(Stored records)

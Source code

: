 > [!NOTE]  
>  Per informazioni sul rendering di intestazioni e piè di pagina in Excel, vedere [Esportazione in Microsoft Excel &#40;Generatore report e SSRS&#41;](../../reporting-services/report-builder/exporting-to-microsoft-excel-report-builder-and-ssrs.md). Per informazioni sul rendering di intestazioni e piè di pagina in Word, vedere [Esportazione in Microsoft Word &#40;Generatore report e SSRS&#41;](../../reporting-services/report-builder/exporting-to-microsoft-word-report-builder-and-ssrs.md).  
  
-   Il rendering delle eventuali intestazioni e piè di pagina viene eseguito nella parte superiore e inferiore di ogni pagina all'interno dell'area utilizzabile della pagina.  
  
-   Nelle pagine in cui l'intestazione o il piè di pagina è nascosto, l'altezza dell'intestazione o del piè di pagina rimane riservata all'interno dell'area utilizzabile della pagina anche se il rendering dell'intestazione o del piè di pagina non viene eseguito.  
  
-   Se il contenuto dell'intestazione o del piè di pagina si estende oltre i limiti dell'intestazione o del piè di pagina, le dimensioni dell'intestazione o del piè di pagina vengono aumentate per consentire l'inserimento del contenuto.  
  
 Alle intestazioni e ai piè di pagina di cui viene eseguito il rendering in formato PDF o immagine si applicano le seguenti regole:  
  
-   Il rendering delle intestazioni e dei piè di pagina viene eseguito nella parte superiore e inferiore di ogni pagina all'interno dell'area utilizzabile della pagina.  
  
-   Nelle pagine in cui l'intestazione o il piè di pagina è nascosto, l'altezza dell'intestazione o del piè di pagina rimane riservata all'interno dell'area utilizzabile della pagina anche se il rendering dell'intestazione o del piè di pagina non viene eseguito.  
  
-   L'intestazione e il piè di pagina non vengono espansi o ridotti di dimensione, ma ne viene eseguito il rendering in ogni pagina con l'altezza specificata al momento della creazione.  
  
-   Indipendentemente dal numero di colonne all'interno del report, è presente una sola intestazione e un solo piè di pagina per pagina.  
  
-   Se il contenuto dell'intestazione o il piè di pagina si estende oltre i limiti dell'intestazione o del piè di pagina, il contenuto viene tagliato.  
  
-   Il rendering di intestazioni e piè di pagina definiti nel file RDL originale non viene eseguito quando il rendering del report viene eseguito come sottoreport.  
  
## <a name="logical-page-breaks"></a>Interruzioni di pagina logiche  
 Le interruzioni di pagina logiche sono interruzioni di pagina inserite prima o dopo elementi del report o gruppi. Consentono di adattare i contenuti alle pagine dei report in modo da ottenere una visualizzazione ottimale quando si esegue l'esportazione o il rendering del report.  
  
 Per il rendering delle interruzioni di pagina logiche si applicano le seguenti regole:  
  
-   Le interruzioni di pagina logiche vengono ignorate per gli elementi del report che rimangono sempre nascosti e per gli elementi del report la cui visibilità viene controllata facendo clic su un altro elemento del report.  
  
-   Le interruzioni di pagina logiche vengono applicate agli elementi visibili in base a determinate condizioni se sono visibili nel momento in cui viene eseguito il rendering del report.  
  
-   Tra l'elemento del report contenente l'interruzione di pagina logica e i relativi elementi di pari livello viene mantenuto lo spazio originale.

*Exercise goal*
In full and without change, transcribe the entries.

*Answer box*
Source code

: > [!NOTE]  
>  Per informazioni sul rendering di intestazioni e piè di pagina in Excel, vedere [Esportazione in Microsoft Excel &#40;Generatore report e SSRS&#41;](../../reporting-services/report-builder/exporting-to-microsoft-excel-report-builder-and-ssrs.md). Per informazioni sul rendering di intestazioni e piè di pagina in Word, vedere [Esportazione in Microsoft Word &#40;Generatore report e SSRS&#41;](../../reporting-services/report-builder/exporting-to-microsoft-word-report-builder-and-ssrs.md).  
  
-   Il rendering delle eventuali intestazioni e piè di pagina viene eseguito nella parte superiore e inferiore di ogni pagina all'interno dell'area utilizzabile della pagina.  
  
-   Nelle pagine in cui l'intestazione o il piè di pagina è nascosto, l'altezza dell'intestazione o del piè di pagina rimane riservata all'interno dell'area utilizzabile della pagina anche se il rendering dell'intestazione o del piè di pagina non viene eseguito.  
  
-   Se il contenuto dell'intestazione o del piè di pagina si estende oltre i limiti dell'intestazione o del piè di pagina, le dimensioni dell'intestazione o del piè di pagina vengono aumentate per consentire l'inserimento del contenuto.  
  
 Alle intestazioni e ai piè di pagina di cui viene eseguito il rendering in formato PDF o immagine si applicano le seguenti regole:  
  
-   Il rendering delle intestazioni e dei piè di pagina viene eseguito nella parte superiore e inferiore di ogni pagina all'interno dell'area utilizzabile della pagina.  
  
-   Nelle pagine in cui l'intestazione o il piè di pagina è nascosto, l'altezza dell'intestazione o del piè di pagina rimane riservata all'interno dell'area utilizzabile della pagina anche se il rendering dell'intestazione o del piè di pagina non viene eseguito.  
  
-   L'intestazione e il piè di pagina non vengono espansi o ridotti di dimensione, ma ne viene eseguito il rendering in ogni pagina con l'altezza specificata al momento della creazione.  
  
-   Indipendentemente dal numero di colonne all'interno del report, è presente una sola intestazione e un solo piè di pagina per pagina.  
  
-   Se il contenuto dell'intestazione o il piè di pagina si estende oltre i limiti dell'intestazione o del piè di pagina, il contenuto viene tagliato.  
  
-   Il rendering di intestazioni e piè di pagina definiti nel file RDL originale non viene eseguito quando il rendering del report viene eseguito come sottoreport.  
  
## <a name="logical-page-breaks"></a>Interruzioni di pagina logiche  
 Le interruzioni di pagina logiche sono interruzioni di pagina inserite prima o dopo elementi del report o gruppi. Consentono di adattare i contenuti alle pagine dei report in modo da ottenere una visualizzazione ottimale quando si esegue l'esportazione o il rendering del report.  
  
 Per il rendering delle interruzioni di pagina logiche si applicano le seguenti regole:  
  
-   Le interruzioni di pagina logiche vengono ignorate per gli elementi del report che rimangono sempre nascosti e per gli elementi del report la cui visibilità viene controllata facendo clic su un altro elemento del report.  
  
-   Le interruzioni di pagina logiche vengono applicate agli elementi visibili in base a determinate condizioni se sono visibili nel momento in cui viene eseguito il rendering del report.  
  
-   Tra l'elemento del report contenente l'interruzione di pagina logica e i relativi elementi di pari livello viene mantenuto lo spazio originale.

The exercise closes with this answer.